The title of the book "The Root of the Problem: The Tumultuous Term of America's 29th President" comes from the fact that Root is shot in the head at the Mt. Vernon Conference by a Confederate Red Scarf and lingers on (without having regained conciousness) until after the date he should have been sworn in and dies in Mid-March (two weeks afterwards) The resulting question of who is running the US during this time period leads to TTLs equivalent of the OTL 25th amendment regarding Presidential Succession. The only reason that this did not lead to a significantly different Treaty of Mount Vernon is that the Red Scarf killed CSA President Patton first.
This matter to this T/L how?
 
Jesus Christ these terms make Chile's seem like a slap on the wrist. Couldn't happen to a better group of scumbags and losers.


RIP to any domestic industry, light or heavy. If you are a Confederate silverware maker (it is fresh on my mind because the wife and I are looking to upgrade ours) for example, there's no way your market won't get flooded by cheaper Northern goods. I'm sure there's tons of loopholes and the like but it will be exceedingly hard for small and medium sized shops to operate in the South for decades after.
Unfortunately, those who advocated for "fuck around" were eaten by one or more ouroboroses (ourobori?), either Tillman's or the Red Scarves', and won't be around for the "find out" stage. Pity, that.
 
This was, in the end, window dressing - Chelwood was, unlike many of his High Tory tradition, fully in the camp of the United States and while he did privately shape some proposals to be less harsh than they could otherwise have been, saw Mount Vernon as a potential launch of his project of a grand international diplomatic order that would prevent war and hostilities out of "one of the most terrible slaughters Man has ever seen," and hoped to earn American support for such a cause..."
Chelwood: Let's make sure this never happens in Europe.
Europe: Starts the CEW not two years later.
Patton, Martin, Heflin and Secretary of State James McReynolds arrived at Mount Vernon expecting disaster; they were forced to swallow apocalypse.
I hold in my hands the world's smallest violin.
 
I just realized something. America has another potential option regarding a black free state. The sparsely populated and unbearably hot territory of Arizona.
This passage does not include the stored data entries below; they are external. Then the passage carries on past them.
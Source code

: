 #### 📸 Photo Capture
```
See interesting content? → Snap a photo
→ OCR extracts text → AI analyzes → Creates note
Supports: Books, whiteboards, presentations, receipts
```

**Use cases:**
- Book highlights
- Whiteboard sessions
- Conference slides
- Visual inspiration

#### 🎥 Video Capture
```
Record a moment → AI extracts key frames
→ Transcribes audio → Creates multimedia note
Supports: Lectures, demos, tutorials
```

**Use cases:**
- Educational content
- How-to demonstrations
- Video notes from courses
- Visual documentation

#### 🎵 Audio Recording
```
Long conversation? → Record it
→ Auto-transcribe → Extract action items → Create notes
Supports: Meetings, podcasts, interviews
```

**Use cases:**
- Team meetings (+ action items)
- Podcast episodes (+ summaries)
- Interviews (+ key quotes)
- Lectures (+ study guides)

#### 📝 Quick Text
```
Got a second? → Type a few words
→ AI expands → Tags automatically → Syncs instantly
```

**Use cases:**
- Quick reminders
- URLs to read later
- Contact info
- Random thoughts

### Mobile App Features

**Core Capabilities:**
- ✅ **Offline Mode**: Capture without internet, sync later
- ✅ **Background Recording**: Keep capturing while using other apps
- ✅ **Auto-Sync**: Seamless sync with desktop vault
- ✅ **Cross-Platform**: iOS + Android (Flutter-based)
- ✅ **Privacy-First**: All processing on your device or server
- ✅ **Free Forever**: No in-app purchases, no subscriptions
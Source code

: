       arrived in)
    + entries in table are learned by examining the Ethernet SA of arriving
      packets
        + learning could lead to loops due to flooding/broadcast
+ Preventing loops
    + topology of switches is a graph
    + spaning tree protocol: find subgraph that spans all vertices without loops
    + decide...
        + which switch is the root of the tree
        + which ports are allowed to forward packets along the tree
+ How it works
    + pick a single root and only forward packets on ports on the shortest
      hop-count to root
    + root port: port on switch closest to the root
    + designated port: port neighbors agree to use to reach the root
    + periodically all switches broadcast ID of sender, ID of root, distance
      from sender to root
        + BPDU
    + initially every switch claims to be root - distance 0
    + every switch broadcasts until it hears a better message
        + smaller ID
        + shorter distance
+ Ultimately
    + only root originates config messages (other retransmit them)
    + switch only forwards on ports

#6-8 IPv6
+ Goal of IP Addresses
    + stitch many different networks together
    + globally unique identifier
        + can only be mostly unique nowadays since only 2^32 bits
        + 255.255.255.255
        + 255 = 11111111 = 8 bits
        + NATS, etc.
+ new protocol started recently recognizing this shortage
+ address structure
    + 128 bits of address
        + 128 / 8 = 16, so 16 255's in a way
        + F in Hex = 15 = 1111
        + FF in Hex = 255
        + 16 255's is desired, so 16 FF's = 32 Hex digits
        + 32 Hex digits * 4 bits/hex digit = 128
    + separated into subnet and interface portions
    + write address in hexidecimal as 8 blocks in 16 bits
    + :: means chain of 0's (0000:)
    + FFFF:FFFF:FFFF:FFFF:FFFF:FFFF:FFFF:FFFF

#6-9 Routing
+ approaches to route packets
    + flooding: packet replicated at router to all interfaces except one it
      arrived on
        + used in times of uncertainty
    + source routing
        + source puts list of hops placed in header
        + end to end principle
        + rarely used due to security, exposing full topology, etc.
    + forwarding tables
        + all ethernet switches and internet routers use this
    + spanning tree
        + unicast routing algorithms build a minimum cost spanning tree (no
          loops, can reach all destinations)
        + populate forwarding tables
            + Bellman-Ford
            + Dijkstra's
I know even Kentucky might be pushing it, but it would be unfortunately plausible to have freemen forced into far less hospitable territory.

I’m far more keen on Kentucky being the buffer state, but Arizona would certainly be interesting to read about.
 
I wonder what the plan is to tackle Article I Section 9 of the Confederate Constitution, which was fairly explicit in preventing the confederacy from banning slavery. Any attempt to formalize abolition is going to require a constitutional amendment, which to put it mildly will be very interesting given the state of the country immediately post war.
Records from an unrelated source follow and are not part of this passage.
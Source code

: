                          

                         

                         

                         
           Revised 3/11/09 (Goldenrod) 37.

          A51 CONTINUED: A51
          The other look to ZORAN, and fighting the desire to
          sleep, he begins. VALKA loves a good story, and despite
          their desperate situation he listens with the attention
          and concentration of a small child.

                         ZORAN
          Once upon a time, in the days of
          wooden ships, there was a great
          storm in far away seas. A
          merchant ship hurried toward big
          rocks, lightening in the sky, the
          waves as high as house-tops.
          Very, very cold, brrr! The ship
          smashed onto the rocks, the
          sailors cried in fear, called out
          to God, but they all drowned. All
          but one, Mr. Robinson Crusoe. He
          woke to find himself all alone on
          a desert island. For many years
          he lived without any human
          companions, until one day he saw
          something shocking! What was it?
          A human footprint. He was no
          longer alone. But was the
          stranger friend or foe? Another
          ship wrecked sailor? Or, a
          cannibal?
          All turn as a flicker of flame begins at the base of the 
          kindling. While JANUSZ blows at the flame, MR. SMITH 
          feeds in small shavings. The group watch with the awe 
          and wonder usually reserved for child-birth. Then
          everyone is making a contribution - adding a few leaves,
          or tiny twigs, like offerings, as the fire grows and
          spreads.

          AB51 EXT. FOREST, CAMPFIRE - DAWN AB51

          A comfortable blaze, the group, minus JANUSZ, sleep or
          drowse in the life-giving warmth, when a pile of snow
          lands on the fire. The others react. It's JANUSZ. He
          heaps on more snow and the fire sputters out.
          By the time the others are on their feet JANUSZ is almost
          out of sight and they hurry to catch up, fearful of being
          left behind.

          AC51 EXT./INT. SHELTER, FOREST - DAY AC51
Two ways around this, that I can see.

1) the US is occupying much of the country and can make sure that votes for said amendment progress much as the US sees fit. If the US is basically on hand to 'defend' the state legislatures from violence by pro-Slavery types, me thinks those same legislatures would end up taking the votes thst said defends suggest as prudent.

A bit ham handed, yes, and not really within the boundaries of Democracy the way the US likes to practice it, but so be it.
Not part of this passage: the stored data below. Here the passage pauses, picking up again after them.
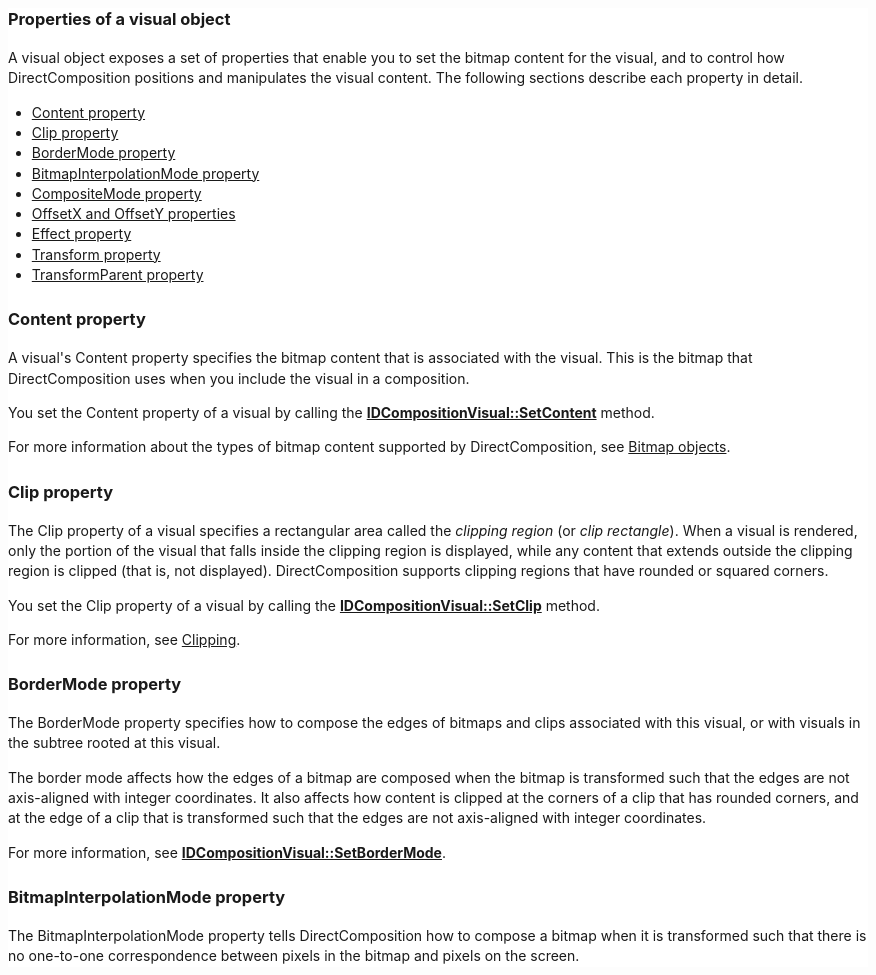 ### Properties of a visual object

A visual object exposes a set of properties that enable you to set the bitmap content for the visual, and to control how DirectComposition positions and manipulates the visual content. The following sections describe each property in detail.

-   [Content property](#content-property)
-   [Clip property](#clip-property)
-   [BorderMode property](#bordermode-property)
-   [BitmapInterpolationMode property](#bitmapinterpolationmode-property)
-   [CompositeMode property](#compositemode-property)
-   [OffsetX and OffsetY properties](#offsetx-and-offsety-properties)
-   [Effect property](#effect-property)
-   [Transform property](#transform-property)
-   [TransformParent property](#transformparent-property)

### Content property

A visual's Content property specifies the bitmap content that is associated with the visual. This is the bitmap that DirectComposition uses when you include the visual in a composition.

You set the Content property of a visual by calling the [**IDCompositionVisual::SetContent**](/windows/win32/api/dcomp/nf-dcomp-idcompositionvisual-setcontent) method.

For more information about the types of bitmap content supported by DirectComposition, see [Bitmap objects](bitmap-surfaces.md).

### Clip property

The Clip property of a visual specifies a rectangular area called the *clipping region* (or *clip rectangle*). When a visual is rendered, only the portion of the visual that falls inside the clipping region is displayed, while any content that extends outside the clipping region is clipped (that is, not displayed). DirectComposition supports clipping regions that have rounded or squared corners.

You set the Clip property of a visual by calling the [**IDCompositionVisual::SetClip**](/windows/win32/api/dcomp/nf-dcomp-idcompositionvisual-setclip(constd2d_rect_f_)) method.

For more information, see [Clipping](clipping.md).

### BorderMode property

The BorderMode property specifies how to compose the edges of bitmaps and clips associated with this visual, or with visuals in the subtree rooted at this visual.

The border mode affects how the edges of a bitmap are composed when the bitmap is transformed such that the edges are not axis-aligned with integer coordinates. It also affects how content is clipped at the corners of a clip that has rounded corners, and at the edge of a clip that is transformed such that the edges are not axis-aligned with integer coordinates.

For more information, see [**IDCompositionVisual::SetBorderMode**](/windows/win32/api/dcomp/nf-dcomp-idcompositionvisual-setbordermode).

### BitmapInterpolationMode property

The BitmapInterpolationMode property tells DirectComposition how to compose a bitmap when it is transformed such that there is no one-to-one correspondence between pixels in the bitmap and pixels on the screen.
2) the Confederate Supreme Court rules that foreign treatises supercede the constitution as they are agreements between two governments.

This last one is the more interesting choice, bit would really open up a clusterf@ck for the Confederates in the future. But it MAY mean that abolition is seen as having a bit more legitimacy, oddly enough (hey, at least, a bunch of rotten legislatures weren't forced at gun point to do the deed, after the treaty was already signed).

Either way, the Freedmen are going to be looking towards the US as a benefactor during the occupation and into the future. And I'm sure there's NO WAY that could ever blow up in their face.